Task description:
From the first line to the last, write out the records exactly.

Dataset content:
· · · · ·
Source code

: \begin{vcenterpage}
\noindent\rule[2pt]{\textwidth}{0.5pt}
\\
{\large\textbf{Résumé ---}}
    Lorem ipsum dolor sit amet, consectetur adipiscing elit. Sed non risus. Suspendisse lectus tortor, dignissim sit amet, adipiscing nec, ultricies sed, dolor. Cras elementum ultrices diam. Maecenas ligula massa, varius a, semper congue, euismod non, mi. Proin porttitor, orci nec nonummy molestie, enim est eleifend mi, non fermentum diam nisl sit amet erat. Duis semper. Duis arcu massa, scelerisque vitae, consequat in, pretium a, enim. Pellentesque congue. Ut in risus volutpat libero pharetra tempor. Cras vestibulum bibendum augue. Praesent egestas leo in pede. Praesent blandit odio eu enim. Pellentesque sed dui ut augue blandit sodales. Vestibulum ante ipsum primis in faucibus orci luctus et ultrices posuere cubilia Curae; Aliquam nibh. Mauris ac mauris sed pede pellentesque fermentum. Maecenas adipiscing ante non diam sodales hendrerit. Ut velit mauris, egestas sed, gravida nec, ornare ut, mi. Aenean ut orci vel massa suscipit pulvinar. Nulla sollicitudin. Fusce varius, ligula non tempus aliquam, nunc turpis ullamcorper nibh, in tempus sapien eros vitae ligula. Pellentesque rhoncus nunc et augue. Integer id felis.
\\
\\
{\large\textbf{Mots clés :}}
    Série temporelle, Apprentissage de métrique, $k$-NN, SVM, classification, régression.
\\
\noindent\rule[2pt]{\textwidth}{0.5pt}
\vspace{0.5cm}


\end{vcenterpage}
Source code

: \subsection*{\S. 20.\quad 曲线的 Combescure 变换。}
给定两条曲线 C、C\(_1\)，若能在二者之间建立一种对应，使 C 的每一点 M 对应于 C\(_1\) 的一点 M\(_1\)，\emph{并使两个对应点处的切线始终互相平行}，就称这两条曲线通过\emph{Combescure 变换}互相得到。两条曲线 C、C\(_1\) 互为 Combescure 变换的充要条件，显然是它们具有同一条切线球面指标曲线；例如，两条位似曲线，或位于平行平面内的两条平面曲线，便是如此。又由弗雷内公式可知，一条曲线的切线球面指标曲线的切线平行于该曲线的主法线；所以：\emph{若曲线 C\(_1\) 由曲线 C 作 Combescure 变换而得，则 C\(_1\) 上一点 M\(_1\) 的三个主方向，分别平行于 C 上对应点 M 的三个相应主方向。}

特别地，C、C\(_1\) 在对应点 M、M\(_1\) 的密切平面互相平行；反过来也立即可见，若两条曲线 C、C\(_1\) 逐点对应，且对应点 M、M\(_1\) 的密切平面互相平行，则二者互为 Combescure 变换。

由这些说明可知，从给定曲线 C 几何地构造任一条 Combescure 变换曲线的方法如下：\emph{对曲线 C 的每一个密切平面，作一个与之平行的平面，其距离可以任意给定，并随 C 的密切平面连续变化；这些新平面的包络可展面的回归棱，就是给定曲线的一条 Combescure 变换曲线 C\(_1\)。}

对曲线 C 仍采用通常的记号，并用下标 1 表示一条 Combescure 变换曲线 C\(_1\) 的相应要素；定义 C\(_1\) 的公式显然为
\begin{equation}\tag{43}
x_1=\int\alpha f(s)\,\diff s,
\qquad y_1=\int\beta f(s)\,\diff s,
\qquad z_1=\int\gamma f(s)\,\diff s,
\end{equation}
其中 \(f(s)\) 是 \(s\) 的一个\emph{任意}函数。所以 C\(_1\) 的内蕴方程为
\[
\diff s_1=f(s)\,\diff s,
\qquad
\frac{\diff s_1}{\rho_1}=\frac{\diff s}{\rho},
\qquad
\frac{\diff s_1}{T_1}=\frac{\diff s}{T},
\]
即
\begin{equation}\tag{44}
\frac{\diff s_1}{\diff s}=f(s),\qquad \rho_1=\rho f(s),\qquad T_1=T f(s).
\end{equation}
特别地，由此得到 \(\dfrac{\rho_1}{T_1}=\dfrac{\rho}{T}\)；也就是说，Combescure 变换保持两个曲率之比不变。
· · · · ·
Task response:
Source code

: \begin{vcenterpage}
\noindent\rule[2pt]{\textwidth}{0.5pt}
\\
{\large\textbf{Résumé ---}}
    Lorem ipsum dolor sit amet, consectetur adipiscing elit. Sed non risus. Suspendisse lectus tortor, dignissim sit amet, adipiscing nec, ultricies sed, dolor. Cras elementum ultrices diam. Maecenas ligula massa, varius a, semper congue, euismod non, mi. Proin porttitor, orci nec nonummy molestie, enim est eleifend mi, non fermentum diam nisl sit amet erat. Duis semper. Duis arcu massa, scelerisque vitae, consequat in, pretium a, enim. Pellentesque congue. Ut in risus volutpat libero pharetra tempor. Cras vestibulum bibendum augue. Praesent egestas leo in pede. Praesent blandit odio eu enim. Pellentesque sed dui ut augue blandit sodales. Vestibulum ante ipsum primis in faucibus orci luctus et ultrices posuere cubilia Curae; Aliquam nibh. Mauris ac mauris sed pede pellentesque fermentum. Maecenas adipiscing ante non diam sodales hendrerit. Ut velit mauris, egestas sed, gravida nec, ornare ut, mi. Aenean ut orci vel massa suscipit pulvinar. Nulla sollicitudin. Fusce varius, ligula non tempus aliquam, nunc turpis ullamcorper nibh, in tempus sapien eros vitae ligula. Pellentesque rhoncus nunc et augue. Integer id felis.
\\
\\
{\large\textbf{Mots clés :}}
    Série temporelle, Apprentissage de métrique, $k$-NN, SVM, classification, régression.
\\
\noindent\rule[2pt]{\textwidth}{0.5pt}
\vspace{0.5cm}


\end{vcenterpage}
Source code

: \subsection*{\S. 20.\quad 曲线的 Combescure 变换。}
给定两条曲线 C、C\(_1\)，若能在二者之间建立一种对应，使 C 的每一点 M 对应于 C\(_1\) 的一点 M\(_1\)，\emph{并使两个对应点处的切线始终互相平行}，就称这两条曲线通过\emph{Combescure 变换}互相得到。两条曲线 C、C\(_1\) 互为 Combescure 变换的充要条件，显然是它们具有同一条切线球面指标曲线；例如，两条位似曲线，或位于平行平面内的两条平面曲线，便是如此。又由弗雷内公式可知，一条曲线的切线球面指标曲线的切线平行于该曲线的主法线；所以：\emph{若曲线 C\(_1\) 由曲线 C 作 Combescure 变换而得，则 C\(_1\) 上一点 M\(_1\) 的三个主方向，分别平行于 C 上对应点 M 的三个相应主方向。}

特别地，C、C\(_1\) 在对应点 M、M\(_1\) 的密切平面互相平行；反过来也立即可见，若两条曲线 C、C\(_1\) 逐点对应，且对应点 M、M\(_1\) 的密切平面互相平行，则二者互为 Combescure 变换。

由这些说明可知，从给定曲线 C 几何地构造任一条 Combescure 变换曲线的方法如下：\emph{对曲线 C 的每一个密切平面，作一个与之平行的平面，其距离可以任意给定，并随 C 的密切平面连续变化；这些新平面的包络可展面的回归棱，就是给定曲线的一条 Combescure 变换曲线 C\(_1\)。}

对曲线 C 仍采用通常的记号，并用下标 1 表示一条 Combescure 变换曲线 C\(_1\) 的相应要素；定义 C\(_1\) 的公式显然为
\begin{equation}\tag{43}
x_1=\int\alpha f(s)\,\diff s,
\qquad y_1=\int\beta f(s)\,\diff s,
\qquad z_1=\int\gamma f(s)\,\diff s,
\end{equation}
其中 \(f(s)\) 是 \(s\) 的一个\emph{任意}函数。所以 C\(_1\) 的内蕴方程为
\[
\diff s_1=f(s)\,\diff s,
\qquad
\frac{\diff s_1}{\rho_1}=\frac{\diff s}{\rho},
\qquad
\frac{\diff s_1}{T_1}=\frac{\diff s}{T},
\]
即
\begin{equation}\tag{44}
\frac{\diff s_1}{\diff s}=f(s),\qquad \rho_1=\rho f(s),\qquad T_1=T f(s).
\end{equation}
特别地，由此得到 \(\dfrac{\rho_1}{T_1}=\dfrac{\rho}{T}\)；也就是说，Combescure 变换保持两个曲率之比不变。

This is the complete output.